> _Description of the task_: Where the records hold the string "assets", show the whole line it sits on.

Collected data
Start of Block

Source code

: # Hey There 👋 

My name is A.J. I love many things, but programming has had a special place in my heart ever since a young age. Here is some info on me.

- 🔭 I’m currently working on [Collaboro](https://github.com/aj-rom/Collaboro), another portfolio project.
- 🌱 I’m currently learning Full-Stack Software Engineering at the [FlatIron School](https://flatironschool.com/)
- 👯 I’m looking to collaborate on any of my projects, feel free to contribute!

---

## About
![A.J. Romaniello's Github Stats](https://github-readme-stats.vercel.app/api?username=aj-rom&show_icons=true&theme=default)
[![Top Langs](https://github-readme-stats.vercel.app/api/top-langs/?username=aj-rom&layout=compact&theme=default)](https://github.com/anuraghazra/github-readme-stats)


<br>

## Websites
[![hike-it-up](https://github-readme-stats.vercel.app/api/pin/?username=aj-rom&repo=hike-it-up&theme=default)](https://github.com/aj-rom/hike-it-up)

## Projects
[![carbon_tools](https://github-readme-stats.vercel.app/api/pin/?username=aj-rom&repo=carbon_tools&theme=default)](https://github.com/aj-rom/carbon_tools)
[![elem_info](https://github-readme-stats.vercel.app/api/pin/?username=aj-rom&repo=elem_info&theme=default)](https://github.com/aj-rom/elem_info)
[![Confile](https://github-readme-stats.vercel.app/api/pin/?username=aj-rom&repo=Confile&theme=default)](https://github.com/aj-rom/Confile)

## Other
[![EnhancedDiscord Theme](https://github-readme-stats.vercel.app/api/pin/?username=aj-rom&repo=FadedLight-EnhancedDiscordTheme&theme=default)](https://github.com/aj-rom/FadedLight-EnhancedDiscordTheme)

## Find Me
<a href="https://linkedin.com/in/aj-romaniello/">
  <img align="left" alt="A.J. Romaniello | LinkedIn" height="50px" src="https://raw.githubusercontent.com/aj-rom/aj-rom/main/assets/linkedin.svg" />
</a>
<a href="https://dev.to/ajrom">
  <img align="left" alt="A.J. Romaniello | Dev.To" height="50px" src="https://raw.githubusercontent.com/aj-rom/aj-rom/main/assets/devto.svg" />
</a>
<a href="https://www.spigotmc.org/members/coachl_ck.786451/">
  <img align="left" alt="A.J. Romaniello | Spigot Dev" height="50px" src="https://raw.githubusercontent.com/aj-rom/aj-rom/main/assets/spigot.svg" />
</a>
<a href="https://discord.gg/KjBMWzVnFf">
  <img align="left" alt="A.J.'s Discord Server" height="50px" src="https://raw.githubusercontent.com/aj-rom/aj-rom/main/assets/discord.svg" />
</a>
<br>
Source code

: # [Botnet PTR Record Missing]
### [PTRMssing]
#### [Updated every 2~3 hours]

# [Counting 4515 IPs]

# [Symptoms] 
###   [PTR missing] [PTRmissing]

End of Block

> _Worked solution_:
  <img align="left" alt="A.J. Romaniello | LinkedIn" height="50px" src="https://raw.githubusercontent.com/aj-rom/aj-rom/main/assets/linkedin.svg" />
  <img align="left" alt="A.J. Romaniello | Dev.To" height="50px" src="https://raw.githubusercontent.com/aj-rom/aj-rom/main/assets/devto.svg" />
  <img align="left" alt="A.J. Romaniello | Spigot Dev" height="50px" src="https://raw.githubusercontent.com/aj-rom/aj-rom/main/assets/spigot.svg" />
  <img align="left" alt="A.J.'s Discord Server" height="50px" src="https://raw.githubusercontent.com/aj-rom/aj-rom/main/assets/discord.svg" />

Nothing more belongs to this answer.